• Available data:
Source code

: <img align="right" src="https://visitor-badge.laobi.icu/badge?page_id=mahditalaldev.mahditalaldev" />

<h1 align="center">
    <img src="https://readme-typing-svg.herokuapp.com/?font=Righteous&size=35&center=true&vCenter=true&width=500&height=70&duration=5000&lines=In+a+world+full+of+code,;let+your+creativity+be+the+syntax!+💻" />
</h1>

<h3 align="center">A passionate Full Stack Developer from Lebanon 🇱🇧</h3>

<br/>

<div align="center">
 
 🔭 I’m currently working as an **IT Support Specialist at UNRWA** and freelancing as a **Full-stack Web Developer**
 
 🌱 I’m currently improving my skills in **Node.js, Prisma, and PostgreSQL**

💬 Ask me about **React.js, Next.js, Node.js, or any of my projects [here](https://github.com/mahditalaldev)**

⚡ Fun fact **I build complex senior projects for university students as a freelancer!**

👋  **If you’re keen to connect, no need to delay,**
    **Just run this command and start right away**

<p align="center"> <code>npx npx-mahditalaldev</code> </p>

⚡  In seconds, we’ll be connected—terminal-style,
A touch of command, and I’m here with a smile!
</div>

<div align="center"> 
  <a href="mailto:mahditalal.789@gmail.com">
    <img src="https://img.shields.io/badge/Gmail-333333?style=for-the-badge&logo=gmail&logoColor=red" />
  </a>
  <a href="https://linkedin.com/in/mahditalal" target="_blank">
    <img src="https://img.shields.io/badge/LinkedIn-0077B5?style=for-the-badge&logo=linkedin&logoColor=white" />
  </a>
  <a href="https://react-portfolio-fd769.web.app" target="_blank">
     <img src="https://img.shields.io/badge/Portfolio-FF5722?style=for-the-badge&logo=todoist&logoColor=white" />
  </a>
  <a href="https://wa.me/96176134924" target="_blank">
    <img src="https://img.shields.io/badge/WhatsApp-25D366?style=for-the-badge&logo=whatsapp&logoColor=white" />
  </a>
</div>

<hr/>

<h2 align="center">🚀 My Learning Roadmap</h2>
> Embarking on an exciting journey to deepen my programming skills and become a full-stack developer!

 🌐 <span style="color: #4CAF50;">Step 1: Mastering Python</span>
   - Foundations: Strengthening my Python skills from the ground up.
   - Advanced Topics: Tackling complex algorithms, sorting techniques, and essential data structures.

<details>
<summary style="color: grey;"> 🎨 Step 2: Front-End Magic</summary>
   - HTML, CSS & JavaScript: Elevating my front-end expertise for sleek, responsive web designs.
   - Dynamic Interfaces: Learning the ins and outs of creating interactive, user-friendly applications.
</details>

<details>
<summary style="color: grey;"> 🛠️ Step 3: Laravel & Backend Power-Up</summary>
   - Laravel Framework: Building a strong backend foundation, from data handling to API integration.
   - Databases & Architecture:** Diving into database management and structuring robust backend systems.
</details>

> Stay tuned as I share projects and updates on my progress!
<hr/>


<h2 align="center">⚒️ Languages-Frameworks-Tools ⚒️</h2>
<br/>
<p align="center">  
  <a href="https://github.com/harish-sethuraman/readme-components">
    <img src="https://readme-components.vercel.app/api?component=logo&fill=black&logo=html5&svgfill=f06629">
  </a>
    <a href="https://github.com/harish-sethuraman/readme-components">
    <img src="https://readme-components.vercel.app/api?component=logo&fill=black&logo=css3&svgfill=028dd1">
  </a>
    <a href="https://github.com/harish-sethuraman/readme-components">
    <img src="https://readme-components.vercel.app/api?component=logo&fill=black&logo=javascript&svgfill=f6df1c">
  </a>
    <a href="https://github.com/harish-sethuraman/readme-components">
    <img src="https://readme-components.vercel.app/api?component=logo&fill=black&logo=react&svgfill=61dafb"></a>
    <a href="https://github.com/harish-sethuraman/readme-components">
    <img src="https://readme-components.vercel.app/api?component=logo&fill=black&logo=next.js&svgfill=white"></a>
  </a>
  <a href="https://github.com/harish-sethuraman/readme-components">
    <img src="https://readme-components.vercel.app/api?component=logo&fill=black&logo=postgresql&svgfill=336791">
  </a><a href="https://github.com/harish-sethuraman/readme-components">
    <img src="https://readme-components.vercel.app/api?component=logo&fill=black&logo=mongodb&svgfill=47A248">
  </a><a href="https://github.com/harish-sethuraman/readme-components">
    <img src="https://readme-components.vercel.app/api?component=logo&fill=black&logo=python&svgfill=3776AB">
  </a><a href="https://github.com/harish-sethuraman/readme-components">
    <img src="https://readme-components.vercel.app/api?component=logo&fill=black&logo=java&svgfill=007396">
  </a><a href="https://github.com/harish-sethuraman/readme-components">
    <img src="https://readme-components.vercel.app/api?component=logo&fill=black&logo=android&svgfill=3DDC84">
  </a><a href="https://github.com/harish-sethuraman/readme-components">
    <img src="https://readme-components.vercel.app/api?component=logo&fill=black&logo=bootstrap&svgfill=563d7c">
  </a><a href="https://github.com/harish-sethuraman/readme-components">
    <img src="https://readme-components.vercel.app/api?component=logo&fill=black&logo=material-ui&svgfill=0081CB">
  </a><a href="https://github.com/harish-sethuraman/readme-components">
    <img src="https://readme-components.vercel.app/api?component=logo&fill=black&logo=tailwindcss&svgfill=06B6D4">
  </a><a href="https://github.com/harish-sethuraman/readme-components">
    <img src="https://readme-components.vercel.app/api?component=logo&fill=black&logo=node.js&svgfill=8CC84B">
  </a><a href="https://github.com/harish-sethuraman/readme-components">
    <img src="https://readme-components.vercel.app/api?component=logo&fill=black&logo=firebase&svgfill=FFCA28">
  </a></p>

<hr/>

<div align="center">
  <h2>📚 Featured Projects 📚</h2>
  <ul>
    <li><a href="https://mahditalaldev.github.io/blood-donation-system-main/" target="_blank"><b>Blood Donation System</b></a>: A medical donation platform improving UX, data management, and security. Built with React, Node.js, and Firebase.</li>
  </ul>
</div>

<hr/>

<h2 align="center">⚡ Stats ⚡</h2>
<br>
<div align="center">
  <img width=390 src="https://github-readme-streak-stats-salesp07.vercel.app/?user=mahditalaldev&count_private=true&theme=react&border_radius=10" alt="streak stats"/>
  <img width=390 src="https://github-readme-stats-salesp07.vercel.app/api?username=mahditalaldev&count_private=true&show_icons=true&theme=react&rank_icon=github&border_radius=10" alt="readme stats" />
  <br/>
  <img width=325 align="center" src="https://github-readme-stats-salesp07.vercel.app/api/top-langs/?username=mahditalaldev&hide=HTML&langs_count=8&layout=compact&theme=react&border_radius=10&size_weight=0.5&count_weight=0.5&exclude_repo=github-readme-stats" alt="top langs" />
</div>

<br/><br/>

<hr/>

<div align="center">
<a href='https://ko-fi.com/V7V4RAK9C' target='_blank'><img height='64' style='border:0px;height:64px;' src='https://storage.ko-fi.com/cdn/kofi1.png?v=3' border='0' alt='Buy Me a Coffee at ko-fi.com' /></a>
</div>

• Work request:
Looking at the records, how many of the lines contain the string "here"? Only the number should be given.

• Answer to the problem:
2